ASSIGNMENT
Everything in the listing below from the line containing "自動販売機のプログラムで、「" through the line containing "- 飲み物クラス：「コーラかどうか？」を教える方法" must be repeated exactly; the remaining lines are not wanted.

WORKING DATA
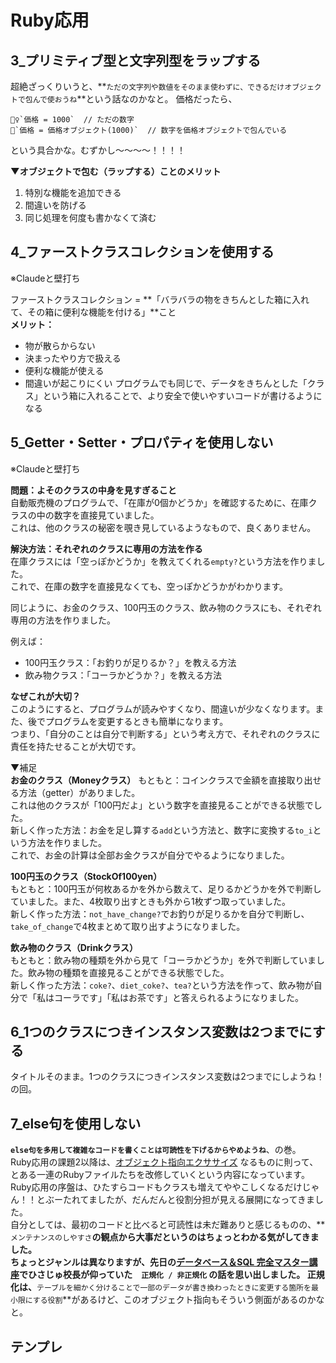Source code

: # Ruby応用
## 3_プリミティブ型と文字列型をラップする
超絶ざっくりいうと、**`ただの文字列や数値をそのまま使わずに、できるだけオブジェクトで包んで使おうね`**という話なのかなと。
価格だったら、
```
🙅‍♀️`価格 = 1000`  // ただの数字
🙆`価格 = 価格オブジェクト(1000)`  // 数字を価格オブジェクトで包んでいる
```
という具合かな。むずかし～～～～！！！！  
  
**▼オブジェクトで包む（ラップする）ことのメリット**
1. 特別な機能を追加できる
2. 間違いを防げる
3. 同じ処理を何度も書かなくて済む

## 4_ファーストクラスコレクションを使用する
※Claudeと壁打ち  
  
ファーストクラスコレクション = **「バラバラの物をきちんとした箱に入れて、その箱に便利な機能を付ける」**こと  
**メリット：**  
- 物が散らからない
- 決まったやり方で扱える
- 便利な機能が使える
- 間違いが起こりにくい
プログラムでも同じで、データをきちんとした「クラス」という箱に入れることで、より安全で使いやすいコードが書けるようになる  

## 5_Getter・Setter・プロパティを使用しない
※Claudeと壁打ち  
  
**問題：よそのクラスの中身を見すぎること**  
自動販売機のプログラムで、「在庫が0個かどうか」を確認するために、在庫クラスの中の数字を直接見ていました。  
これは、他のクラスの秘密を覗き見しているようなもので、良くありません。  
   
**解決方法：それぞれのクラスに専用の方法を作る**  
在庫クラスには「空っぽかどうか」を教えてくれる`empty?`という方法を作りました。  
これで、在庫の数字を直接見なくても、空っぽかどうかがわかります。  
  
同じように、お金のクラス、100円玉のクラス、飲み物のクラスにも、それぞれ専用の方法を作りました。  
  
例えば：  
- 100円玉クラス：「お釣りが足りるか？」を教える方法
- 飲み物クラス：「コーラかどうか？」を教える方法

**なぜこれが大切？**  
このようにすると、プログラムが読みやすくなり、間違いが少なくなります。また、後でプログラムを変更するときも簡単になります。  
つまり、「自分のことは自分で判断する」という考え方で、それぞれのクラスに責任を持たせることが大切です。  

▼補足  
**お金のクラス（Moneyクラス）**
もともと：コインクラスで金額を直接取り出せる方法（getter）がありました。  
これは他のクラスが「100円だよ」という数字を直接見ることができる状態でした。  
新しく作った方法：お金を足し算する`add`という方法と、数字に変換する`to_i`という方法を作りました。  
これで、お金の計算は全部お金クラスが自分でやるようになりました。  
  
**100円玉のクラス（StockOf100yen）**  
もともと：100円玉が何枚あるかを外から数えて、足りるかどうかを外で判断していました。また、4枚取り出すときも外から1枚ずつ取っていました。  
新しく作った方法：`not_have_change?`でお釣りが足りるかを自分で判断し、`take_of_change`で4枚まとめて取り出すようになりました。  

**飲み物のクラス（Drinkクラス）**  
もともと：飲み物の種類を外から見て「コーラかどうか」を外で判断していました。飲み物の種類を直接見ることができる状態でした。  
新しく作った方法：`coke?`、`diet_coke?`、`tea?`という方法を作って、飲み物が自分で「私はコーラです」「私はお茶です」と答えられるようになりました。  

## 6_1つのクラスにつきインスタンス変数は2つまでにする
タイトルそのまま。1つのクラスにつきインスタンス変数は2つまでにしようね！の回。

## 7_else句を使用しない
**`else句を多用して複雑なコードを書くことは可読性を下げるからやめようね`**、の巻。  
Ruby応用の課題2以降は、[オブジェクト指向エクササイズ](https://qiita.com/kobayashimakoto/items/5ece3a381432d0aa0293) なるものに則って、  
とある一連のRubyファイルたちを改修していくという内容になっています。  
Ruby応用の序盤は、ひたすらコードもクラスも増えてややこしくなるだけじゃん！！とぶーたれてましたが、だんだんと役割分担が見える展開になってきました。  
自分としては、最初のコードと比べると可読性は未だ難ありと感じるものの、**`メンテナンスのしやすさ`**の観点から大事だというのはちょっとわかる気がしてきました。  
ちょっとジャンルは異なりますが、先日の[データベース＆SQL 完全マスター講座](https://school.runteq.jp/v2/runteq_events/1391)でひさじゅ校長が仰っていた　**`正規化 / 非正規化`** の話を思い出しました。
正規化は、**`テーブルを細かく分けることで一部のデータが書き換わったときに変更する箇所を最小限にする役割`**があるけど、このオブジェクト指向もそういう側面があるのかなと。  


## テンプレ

YOUR SOLUTION
自動販売機のプログラムで、「在庫が0個かどうか」を確認するために、在庫クラスの中の数字を直接見ていました。  
これは、他のクラスの秘密を覗き見しているようなもので、良くありません。  
   
**解決方法：それぞれのクラスに専用の方法を作る**  
在庫クラスには「空っぽかどうか」を教えてくれる`empty?`という方法を作りました。  
これで、在庫の数字を直接見なくても、空っぽかどうかがわかります。  
  
同じように、お金のクラス、100円玉のクラス、飲み物のクラスにも、それぞれ専用の方法を作りました。  
  
例えば：  
- 100円玉クラス：「お釣りが足りるか？」を教える方法
- 飲み物クラス：「コーラかどうか？」を教える方法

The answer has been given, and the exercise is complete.